Per il leader di Iv, inoltre, Conte non sarebbe in grado di affrontare le varie emergenze dell’Italia, da quella sanitaria a quella sociale e politica. Altro veto, questo posto dai cinquestelle: non mettere sul tavolo i temi che possono dividere, quali il Mes. Ma se non si discutono i problemi sui quali non si è d’accordo, come si possono trovare delle intese o dei compromessi?. Dal canto suo Renzi vuole la discontinuità dal precedente governo e questa la si può ottenere solo con il ricambio non solo di qualche ministro (ma anche qui in alcuni casi si sono sollevate delle barricate), ma anche del premier. PUNTO 3 – Una questione non di secondo piano riguarda poi il programma di governo sul quale i partiti della vecchia maggioranza stanno lavorando. Ammettiamo che si addivenga ad un accordo ma cosa succede poi? Il nuovo presidente del Consiglio, Conte o non Conte, sarà un semplice esecutore di questo “contratto” che si va a stipulare o vorrà dire la sua, con il rischio di rimettere tutto in discussione? PUNTO 4 –  Mettiamo comunque il caso che tutti questi problemi vengano appianati, la domanda è: come farà questo governo, che si basa su una maggioranza eterogenea e litigiosa, ad andare avanti fino al termine naturale della legislatura. A prescindere dalla “inaffidabilità” di Renzi, c’è un problema interno ai cinquestelle che potrebbe portare ad una implosione o ad una scissione tra i grillini (a proposito, Beppe Grillo, in questi gorni convulsi, sembra sparito). Alessandro Di Battista, massimo rappresentante dell’area che si richiama alle origini del movimento, ed altri esponenti pentastellati, tra i quali sembra una decina di senatori, hanno ribadito nei giorni passati il loro “mai con Renzi”. Come si tradurrà questo no ad un nuovo accordo con “l’accoltellatore”? 
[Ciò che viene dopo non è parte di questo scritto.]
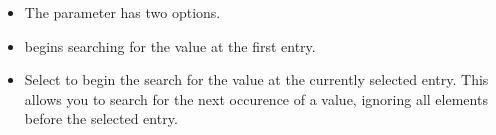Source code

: % 
\begin{itemize}
\item The  parameter has two options. 
\item  {} begins searching for the value at the first entry.
\item Select  to begin the search for the value at the currently selected entry. This allows you to search for the next occurence of a value, ignoring all elements before the selected entry. 
\end{itemize}
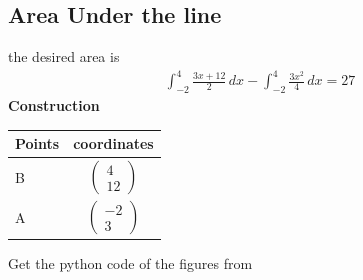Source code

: \documentclass[10pt,a4paper]{report}
\newcommand{\myvec}[1]{\ensuremath{\begin{pmatrix}#1\end{pmatrix}}}
\begin{document}
\begin{multicols}{2}
\subsection*{Area Under the line}
\fi
the desired area is 
\begin{align}
\int_{-2}^{4} \frac{3x+12}{2} \,dx
-\int_{-2}^{4}\frac{3x^2}{4} \,dx 
= 27 
\end{align}
\iffalse
 \vspace{2mm} \textbf{Construction}
\begin{center}
\setlength{\arrayrulewidth}{0.5mm}
\setlength{\tabcolsep}{6pt}
\renewcommand{\arraystretch}{1.5}
    \begin{tabular}{|l|c|}
    \hline 
    \textbf{Points} & \textbf{coordinates} \\ \hline
   B & $\myvec{
   4\\
   12
   } $ \\\hline
   A & $\myvec{
   -2\\
   3
   } $ \\\hline
      \end{tabular}
  \end{center}
  \end{multicols}
 
Get the python code of the figures from

\begin{table}[h]
\large
\centering
{}

\end{table} 
 
\end{document}
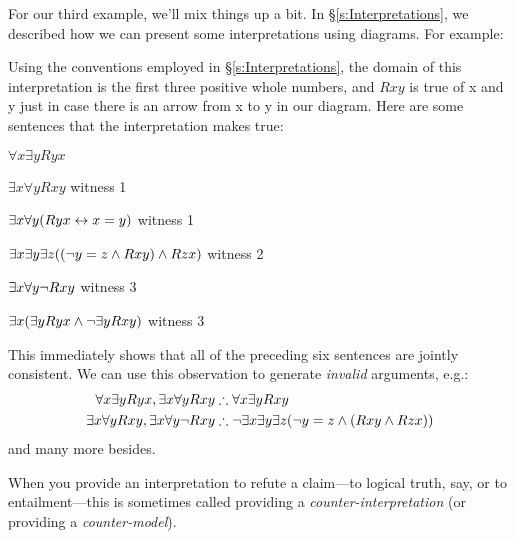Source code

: For our third example, we'll mix things up a bit. In \S\ref{s:Interpretations}, we described how we can present some interpretations using diagrams. For example:
\begin{center}
\end{center}
Using the conventions employed in \S\ref{s:Interpretations}, the domain of this interpretation is the first three positive whole numbers, and $Rxy$ is true of x and y just in case there is an arrow from x to y in our diagram. Here are some sentences that the interpretation makes true:
	\begin{ebullet}
		\item $\forall x \exists y Ryx$
		\item $\exists x \forall y Rxy$ \hfill witness 1
		\item $\exists x \forall y (Ryx \leftrightarrow x = y)$ \hfill witness 1
		\item $\exists x \exists y \exists z ((\neg y = z \mathbin{\wedge} Rxy) \mathbin{\wedge} Rzx)$ \hfill witness 2
		\item $\exists x \forall y \neg Rxy$ \hfill witness 3
		\item $\exists x (\exists y Ryx \mathbin{\wedge} \neg \exists y Rxy)$ \hfill witness 3
	\end{ebullet}
This immediately shows that all of the preceding six sentences are jointly consistent. We can use this observation to generate \emph{invalid} arguments, e.g.:
	\begin{align*}
		\forall x \exists y Ryx, \exists x \forall y Rxy  &\therefore  \forall x \exists y Rxy\\
		\exists x \forall y Rxy, \exists x \forall y \enot Rxy & \therefore \enot \exists x \exists y \exists z (\enot y = z \eand (Rxy \eand Rzx))
	\end{align*}
and many more besides.

When you provide an interpretation to refute a claim---to logical truth, say, or to entailment---this is sometimes called providing a \emph{counter-interpretation} (or providing a \emph{counter-model}).

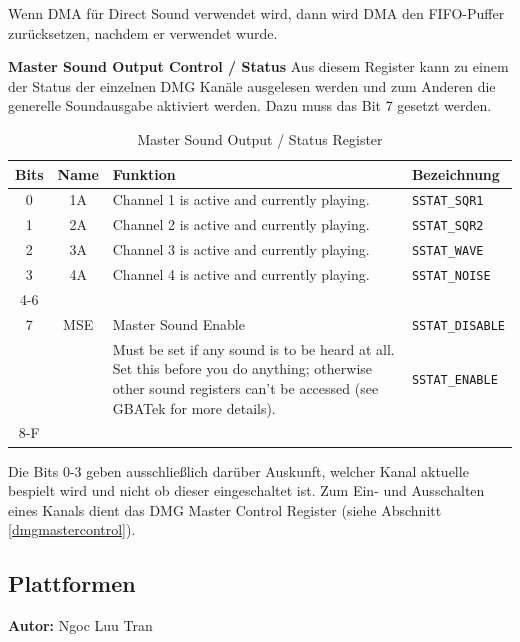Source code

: \documentclass[11pt,a4paper]{scrartcl}
\newcommand{\AutorNgoc} {
    \vspace{-4mm}
    \large \textbf{Autor:} Ngoc Luu Tran \normalsize
    \vspace{2mm}
}
\newcommand{\paratitle}[1] {
    \vspace{5mm}
    \large \textbf{#1} \normalsize
    \vspace{2mm}\newline
}
\begin{document}
Wenn DMA f\"ur Direct Sound verwendet wird, dann wird DMA den FIFO-Puffer zur\"ucksetzen, nachdem er verwendet wurde.


\newpage	
\paratitle{Master Sound Output Control / Status} \label{mastersoundoutputcontrol}
Aus diesem Register kann zu einem der Status der einzelnen DMG Kan\"ale ausgelesen werden und zum Anderen die generelle Soundausgabe aktiviert werden. Dazu muss das Bit 7 gesetzt werden.

\begin{table}[h]
	\centering
    \begin{tabular}{ c | c | p{10cm} | l } 
	    \textbf{Bits} & \textbf{Name} & \textbf{Funktion} & \textbf{Bezeichnung} \\
	    \hline
	    0 & 1A & Channel 1 is active and currently playing. & \verb|SSTAT_SQR1| \\
	    \hline
	    1 & 2A & Channel 2 is active and currently playing. & \verb|SSTAT_SQR2| \\
	    \hline
	    2 & 3A & Channel 3 is active and currently playing. & \verb|SSTAT_WAVE| \\
	    \hline
	    3 & 4A & Channel 4 is active and currently playing. & \verb|SSTAT_NOISE| \\
	    \hline
	    4-6 & & & \\
	    \hline
	    7 & MSE & Master Sound Enable & \verb|SSTAT_DISABLE| \\
	      &     & Must be set if any sound is to be heard at all. Set this before you do anything; otherwise other sound registers can't be accessed (see GBATek for more details). & \verb|SSTAT_ENABLE| \\
	    \hline
	    8-F & & & \\
	\end{tabular}
	\caption{Master Sound Output / Status Register}
	\label{table:MasterSoundOutputControlStatusRegister}
\end{table}

Die Bits 0-3 geben ausschlie{\ss}lich dar\"uber Auskunft, welcher Kanal aktuelle bespielt wird und nicht ob dieser eingeschaltet ist. Zum Ein- und Ausschalten eines Kanals dient das DMG Master Control Register (siehe Abschnitt \ref{dmgmastercontrol}).



\newpage
\subsection{Plattformen} \label{Plattformen}
\AutorNgoc
\end{document}
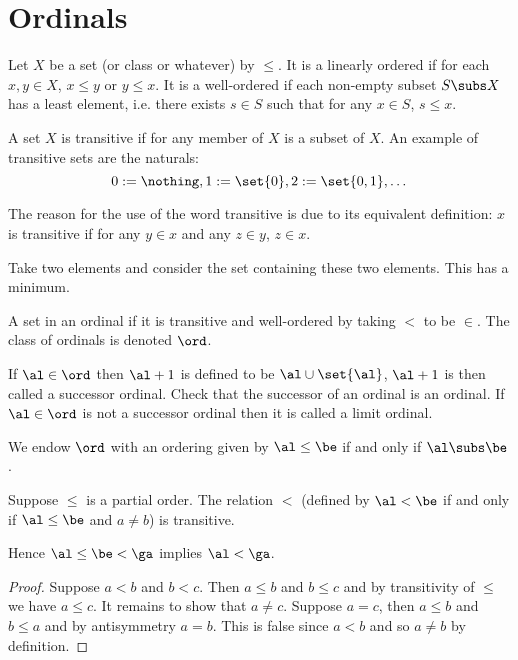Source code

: \section{Ordinals}
\cite{jech}

\begin{dfn}
    Let $X$ be a set (or class or whatever) 
    by $\leq$. 
    It is a linearly ordered if for each $x, y \in X$, 
    $x \leq y$ or $y \leq x$.
    It is a well-ordered if each non-empty subset $S \subs X$ 
    has a least element,
    i.e. there exists $s \in S$ such that for any $x \in S$, $s \leq x$.

    A set $X$ is transitive if for any member of $X$ is a subset of $X$.
    An example of transitive sets are the naturals:
    \[0 := \nothing, 1 := \set{0}, 2:= \set{0,1}, \dots\]

\end{dfn}

\begin{ex}[Transitive]
    The reason for the use of the word transitive is due 
    to its equivalent definition: 
    $x$ is transitive if for any $y \in x$ and any $z \in y$, $z \in x$.
\end{ex}


\begin{ex}
    Take two elements and consider
    the set containing these two elements. 
    This has a minimum.
\end{ex}

\begin{dfn}
    A set in an ordinal if it is transitive and well-ordered by taking 
    $<$ to be $\in$.
    The class of ordinals is denoted $\ord$.

    If $\al \in \ord$ then $\al + 1$ is defined to be $\al \cup \set{\al}$,
    $\al + 1$ is then called a successor ordinal.
    Check that the successor of an ordinal is an ordinal.
    If $\al \in \ord$ is not a successor ordinal then 
    it is called a limit ordinal.

    We endow $\ord$ with an ordering given by 
    $\al \leq \be$ if and only if $\al \subs \be$.
\end{dfn}

\begin{lem}[Transitivity of $<$]
    Suppose $\leq$ is a partial order.
    The relation $<$ (defined by $\al < \be$ if and only if $\al \leq \be$ and 
    $a \ne b$) is transitive.

    Hence $\al \leq \be < \ga$ implies $\al < \ga$.
\end{lem}
\begin{proof}
    Suppose $a < b$ and $b < c$.
    Then $a \leq b$ and $b \leq c$ and by transitivity of $\leq$ we have $a \leq c$.
    It remains to show that $a \ne c$.
    Suppose $a = c$, 
    then $a \leq b$ and $b \leq a$ and by antisymmetry $a = b$.
    This is false since $a < b$ and so $a \ne b$ by definition.
\end{proof}

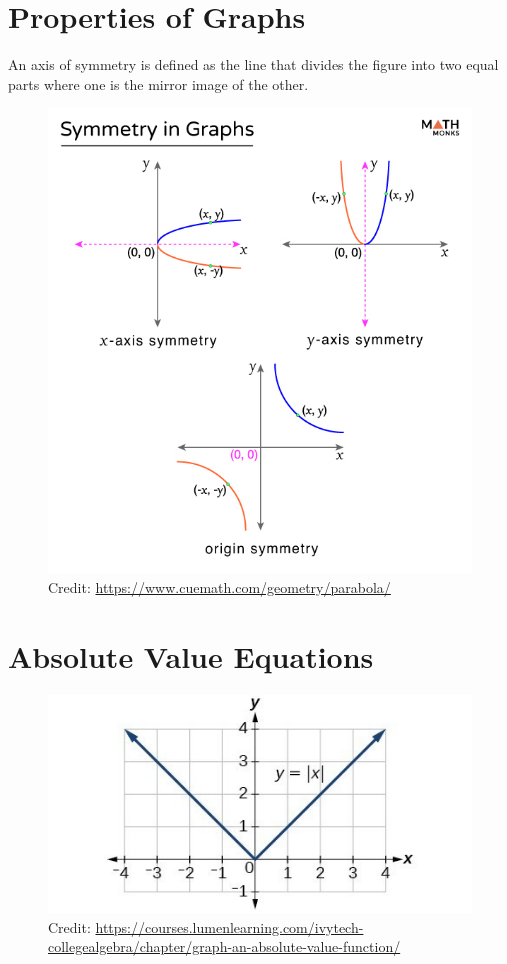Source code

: \documentclass[12pt]{article}
\begin{document}
\section{Properties of Graphs}

An axis of symmetry is defined as the line that divides the figure into two equal parts where one is the mirror image of the other.\\

\begin{figure}[H]
	\centering
	\includegraphics[scale=0.4]{Graph-Symmetry.jpg}
	\caption{Credit: \url{https://www.cuemath.com/geometry/parabola/}}
\end{figure}

\section{Absolute Value Equations}

\begin{figure}[H]
	\centering
	\includegraphics[scale=0.3]{CNX_Precalc_Figure_01_06_0032.jpg}
	\caption{Credit: \url{https://courses.lumenlearning.com/ivytech-collegealgebra/chapter/graph-an-absolute-value-function/}}
\end{figure}
\end{document}
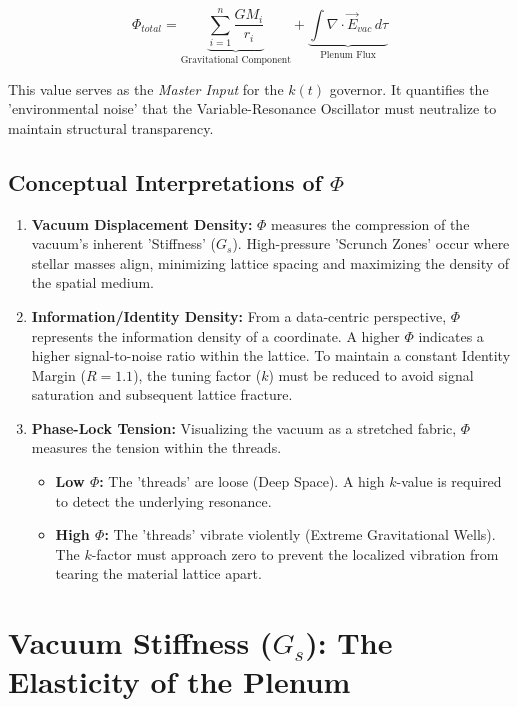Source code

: \documentclass[11pt]{article}
\begin{document}
\begin{equation}
    \Phi_{total} = \underbrace{\sum_{i=1}^{n} \frac{G M_i}{r_i}}_{\text{Gravitational Component}} + \underbrace{\int \nabla \cdot \vec{E}_{vac} \, d\tau}_{\text{Plenum Flux}}
\end{equation}

This value serves as the \textit{Master Input} for the $k(t)$ governor. It quantifies the 'environmental noise' that the Variable-Resonance Oscillator must neutralize to maintain structural transparency.

\subsection{Conceptual Interpretations of $\Phi$}

\begin{enumerate}
    \item \textbf{Vacuum Displacement Density:} $\Phi$ measures the compression of the vacuum's inherent 'Stiffness' ($G_s$). High-pressure 'Scrunch Zones' occur where stellar masses align, minimizing lattice spacing and maximizing the density of the spatial medium.
    
    \item \textbf{Information/Identity Density:} From a data-centric perspective, $\Phi$ represents the information density of a coordinate. A higher $\Phi$ indicates a higher signal-to-noise ratio within the lattice. To maintain a constant Identity Margin ($R = 1.1$), the tuning factor ($k$) must be reduced to avoid signal saturation and subsequent lattice fracture.
    
    \item \textbf{Phase-Lock Tension:} Visualizing the vacuum as a stretched fabric, $\Phi$ measures the tension within the threads. 
    \begin{itemize}
        \item \textbf{Low $\Phi$:} The 'threads' are loose (Deep Space). A high $k$-value is required to detect the underlying resonance.
        \item \textbf{High $\Phi$:} The 'threads' vibrate violently (Extreme Gravitational Wells). The $k$-factor must approach zero to prevent the localized vibration from tearing the material lattice apart.
    \end{itemize}
\end{enumerate}

\section{Vacuum Stiffness ($G_s$): The Elasticity of the Plenum}
\end{document}
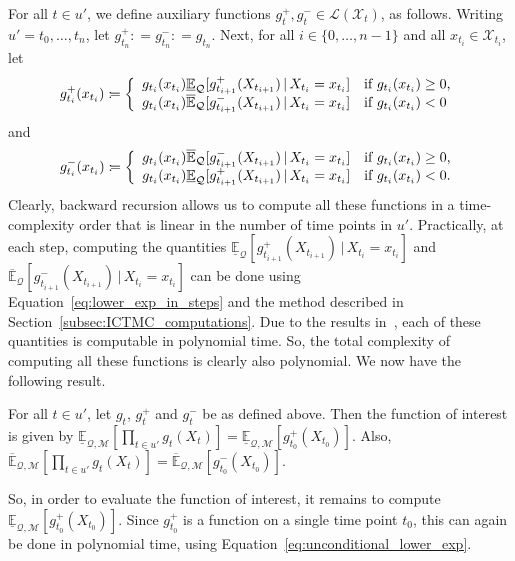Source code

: \documentclass[twoside,11pt]{article}
\newcommand{\states}{\mathcal{X}}
\newcommand{\lexp}{\underline{\mathbb{E}}_{\rateset,\mathcal{M}}}
\newcommand{\uexp}{\overline{\mathbb{E}}_{\rateset,\mathcal{M}}}
\newcommand{\gambles}{\mathcal{L}}
\newcommand{\rateset}{\mathcal{Q}}
\newcommand{\coloneqq}{:\!=}
\begin{document}
For all $t\in u'$, we define auxiliary functions $g_{t}^+,g_{t}^-\in\gambles(\states_{t})$, as follows. Writing $u'=t_0,\ldots,t_{n}$, let $g_{t_{n}}^+\coloneqq g_{t_{n}}^-\coloneqq g_{t_{n}}$. Next,  for all $i\in\{0,\dots,n-1\}$ and all $x_{t_i}\in\states_{t_i}$, let
\begin{equation*}
g_{t_i}^+(x_{t_i}) \coloneqq \left\{\begin{array}{ll}
g_{t_i}(x_{t_i})\underline{\mathbb{E}}_\rateset[g_{t_{i+1}}^+(X_{t_{i+1}})\,\vert\, X_{t_i}=x_{t_i}] & \text{if $g_{t_i}(x_{t_i})\geq 0$,} \\
g_{t_i}(x_{t_i})\overline{\mathbb{E}}_\rateset[g_{t_{i+1}}^-(X_{t_{i+1}})\,\vert\, X_{t_i}=x_{t_i}] & \text{if $g_{t_i}(x_{t_i})<0$}
\end{array}\right.\vspace{-5pt}
\end{equation*}
and
\begin{equation*}
g_{t_i}^-(x_{t_i}) \coloneqq \left\{\begin{array}{ll}
g_{t_i}(x_{t_i})\overline{\mathbb{E}}_\rateset[g_{t_{i+1}}^-(X_{t_{i+1}})\,\vert\, X_{t_i}=x_{t_i}] & \text{if $g_{t_i}(x_{t_i})\geq 0$,} \\
g_{t_i}(x_{t_i})\underline{\mathbb{E}}_\rateset[g_{t_{i+1}}^+(X_{t_{i+1}})\,\vert\, X_{t_i}=x_{t_i}] & \text{if $g_{t_i}(x_{t_i})<0$.}
\end{array}\right.\vspace{5pt}
\end{equation*}
Clearly, backward recursion allows us to compute all these functions in a time-complexity order that is linear in the number of time points in $u'$. Practically, at each step, computing the quantities $\underline{\mathbb{E}}_\rateset[g_{t_{i+1}}^+(X_{t_{i+1}})\,\vert\, X_{t_i}=x_{t_i}]$ and $\overline{\mathbb{E}}_\rateset[g_{t_{i+1}}^-(X_{t_{i+1}})\,\vert\, X_{t_i}=x_{t_i}]$ can be done using Equation~\eqref{eq:lower_exp_in_steps} and the method described in Section~\ref{subsec:ICTMC_computations}. Due to the results in~\citep{krak2016ictmc}, each of these quantities is computable in polynomial time. So, the total complexity of computing all these functions is clearly also polynomial. We now have the following result.
\begin{proposition}\label{prop:computing_product_funcs}
For all $t\in u'$, let $g_{t}$, $g_{t}^+$ and $g_{t}^-$ be as defined above. Then the function of interest is given by
$\lexp\left[\prod_{t\in u'}g_{t}(X_{t})\right] = \lexp\left[g_{t_0}^+(X_{t_0})\right]$. Also,
$\uexp\left[\prod_{t\in u'}g_{t}(X_{t})\right]=\uexp\left[g_{t_0}^-(X_{t_0})\right]$.
\end{proposition}
So, in order to evaluate the function of interest, it remains to compute $\lexp\left[g_{t_0}^+(X_{t_0})\right]$. Since $g_{t_0}^+$ is a function on a single time point $t_0$, this can again be done in polynomial time, using Equation~\eqref{eq:unconditional_lower_exp}.
\end{document}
E’ molto probabile che, uscita o no dal movimento, i numeri tornerebbero ballerini al Senato con tutti i problemi conseguenti. E questo in un momento molto difficile per l’Italia. Ci fermiamo qui nelle nostre considerazioni, ma ce ne sarebbero altre. Quello che è certo che al Quirinale non si dormono sonni tranquilli. E non è tranquillo nemmeno Conte che, pur forte del sostegno ufficiale di tre forze su quattro della vecchia maggioranza, teme che alla fine del braccio di ferro in corso con Renzi  dovrà tornare alla sua attività forense ed all’insegnamento.